West Virginia native Walton Shepherd is an energy staff attorney with the Natural Resources Defense Council. He’s been working with other states in the region like Virginia to adopt state versions of the Clean Power Plan.

“Soon after Donald Trump was elected president and we knew he was going to roll back federal action, the governor...decided we’re going to do something about climate change,” he said. “So they’ve decided to cap their emissions through a cap and invest program.”

Virginia also recently moved to join the Regional Greenhouse Gas Initiative, the country’s first mandatory program to reduce greenhouse gas emissions using market mechanisms.

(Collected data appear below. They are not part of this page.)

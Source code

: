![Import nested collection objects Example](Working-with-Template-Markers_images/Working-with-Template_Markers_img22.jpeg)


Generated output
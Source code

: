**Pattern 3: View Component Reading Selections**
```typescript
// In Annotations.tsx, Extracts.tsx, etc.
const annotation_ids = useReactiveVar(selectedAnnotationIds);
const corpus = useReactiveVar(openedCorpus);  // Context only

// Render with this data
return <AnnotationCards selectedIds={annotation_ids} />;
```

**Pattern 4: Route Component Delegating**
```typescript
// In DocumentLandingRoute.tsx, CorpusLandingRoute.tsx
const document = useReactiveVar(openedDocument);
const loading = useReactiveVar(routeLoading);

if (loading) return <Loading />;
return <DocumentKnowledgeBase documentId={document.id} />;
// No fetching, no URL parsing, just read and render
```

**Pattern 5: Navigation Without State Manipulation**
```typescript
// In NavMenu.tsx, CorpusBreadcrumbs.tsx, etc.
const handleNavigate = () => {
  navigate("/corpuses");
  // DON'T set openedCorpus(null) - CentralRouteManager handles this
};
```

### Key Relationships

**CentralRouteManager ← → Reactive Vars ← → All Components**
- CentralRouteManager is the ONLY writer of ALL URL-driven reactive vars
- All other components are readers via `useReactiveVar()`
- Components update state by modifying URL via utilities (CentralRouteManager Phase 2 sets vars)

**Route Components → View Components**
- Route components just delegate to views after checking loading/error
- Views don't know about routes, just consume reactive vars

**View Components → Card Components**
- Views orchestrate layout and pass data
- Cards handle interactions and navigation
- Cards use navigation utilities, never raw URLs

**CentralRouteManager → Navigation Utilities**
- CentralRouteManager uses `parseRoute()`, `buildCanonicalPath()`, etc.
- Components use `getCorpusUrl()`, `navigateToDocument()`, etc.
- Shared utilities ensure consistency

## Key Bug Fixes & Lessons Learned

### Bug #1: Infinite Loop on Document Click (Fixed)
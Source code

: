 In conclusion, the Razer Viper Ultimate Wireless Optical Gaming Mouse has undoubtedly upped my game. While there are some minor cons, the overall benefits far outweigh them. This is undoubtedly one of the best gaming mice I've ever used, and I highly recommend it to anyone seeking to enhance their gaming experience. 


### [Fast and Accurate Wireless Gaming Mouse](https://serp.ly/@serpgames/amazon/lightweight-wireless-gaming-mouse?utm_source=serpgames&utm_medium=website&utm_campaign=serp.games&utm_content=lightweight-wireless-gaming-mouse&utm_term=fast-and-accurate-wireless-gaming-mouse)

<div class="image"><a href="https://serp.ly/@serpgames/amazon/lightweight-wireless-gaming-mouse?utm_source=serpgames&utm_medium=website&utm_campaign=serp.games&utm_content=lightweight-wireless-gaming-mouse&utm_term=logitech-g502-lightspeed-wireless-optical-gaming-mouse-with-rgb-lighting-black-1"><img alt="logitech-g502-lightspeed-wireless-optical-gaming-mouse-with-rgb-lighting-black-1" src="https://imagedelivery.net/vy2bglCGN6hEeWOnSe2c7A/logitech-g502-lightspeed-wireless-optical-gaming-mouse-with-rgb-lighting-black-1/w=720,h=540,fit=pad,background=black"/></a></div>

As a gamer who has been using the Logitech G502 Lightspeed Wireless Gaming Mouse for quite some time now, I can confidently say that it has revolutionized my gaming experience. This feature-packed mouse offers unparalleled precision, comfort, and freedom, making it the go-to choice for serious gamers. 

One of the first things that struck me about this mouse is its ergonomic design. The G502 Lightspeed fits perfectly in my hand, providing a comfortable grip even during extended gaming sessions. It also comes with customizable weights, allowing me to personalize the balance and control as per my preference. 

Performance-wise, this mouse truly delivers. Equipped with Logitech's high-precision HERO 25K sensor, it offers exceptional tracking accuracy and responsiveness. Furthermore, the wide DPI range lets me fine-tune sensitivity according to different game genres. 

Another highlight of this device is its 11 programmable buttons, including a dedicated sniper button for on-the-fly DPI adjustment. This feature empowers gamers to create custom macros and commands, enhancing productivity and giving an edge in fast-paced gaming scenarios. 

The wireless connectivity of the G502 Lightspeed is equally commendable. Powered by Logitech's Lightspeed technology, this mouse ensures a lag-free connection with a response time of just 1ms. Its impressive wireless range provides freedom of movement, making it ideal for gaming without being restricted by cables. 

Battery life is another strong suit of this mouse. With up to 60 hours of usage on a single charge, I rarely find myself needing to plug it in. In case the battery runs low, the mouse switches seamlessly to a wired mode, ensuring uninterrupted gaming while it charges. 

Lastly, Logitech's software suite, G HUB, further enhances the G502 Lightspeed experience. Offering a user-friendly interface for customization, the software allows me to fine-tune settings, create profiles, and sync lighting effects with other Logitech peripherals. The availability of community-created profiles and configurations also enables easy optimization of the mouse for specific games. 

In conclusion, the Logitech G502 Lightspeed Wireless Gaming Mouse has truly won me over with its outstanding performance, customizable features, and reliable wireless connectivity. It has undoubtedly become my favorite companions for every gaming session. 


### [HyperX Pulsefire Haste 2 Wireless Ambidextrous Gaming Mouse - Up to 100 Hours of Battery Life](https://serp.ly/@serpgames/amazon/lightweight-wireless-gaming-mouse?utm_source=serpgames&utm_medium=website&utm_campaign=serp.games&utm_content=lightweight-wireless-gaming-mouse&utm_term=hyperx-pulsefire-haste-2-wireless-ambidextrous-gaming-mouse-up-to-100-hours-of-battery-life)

The program, started in 2005 among northeastern states, uses a cap-and-trade system of emissions credits to limit emissions from the power sector and invest in efficiency and clean energy projects.

An Economic Edge

James Van Nostrand directs the Center for Energy and Sustainable Development at West Virginia University. He said that investment in renewable energy not only improves the market for ratepayers, it also give states an edge when it comes to attracting new industry in an era when major corporations have their own goals for using renewable energy.

Credit Glynis Board
Stacks at Longview Power in West Virginia.

“To attract these businesses to your state you’re going to want to have 50 percent of your energy from renewable sources by 2020 or 2030,”  Van Nostrand said. “Here in West Virginia it’s 95 percent coal fired. If we can’t meet the demand of these large employers for renewable energy, we’re not going to attract those jobs.”

Van Nostrand is part of a collaboration working to re-envision the economic future of West Virginia. He hopes politics don’t stand in the way of his group’s research and business findings.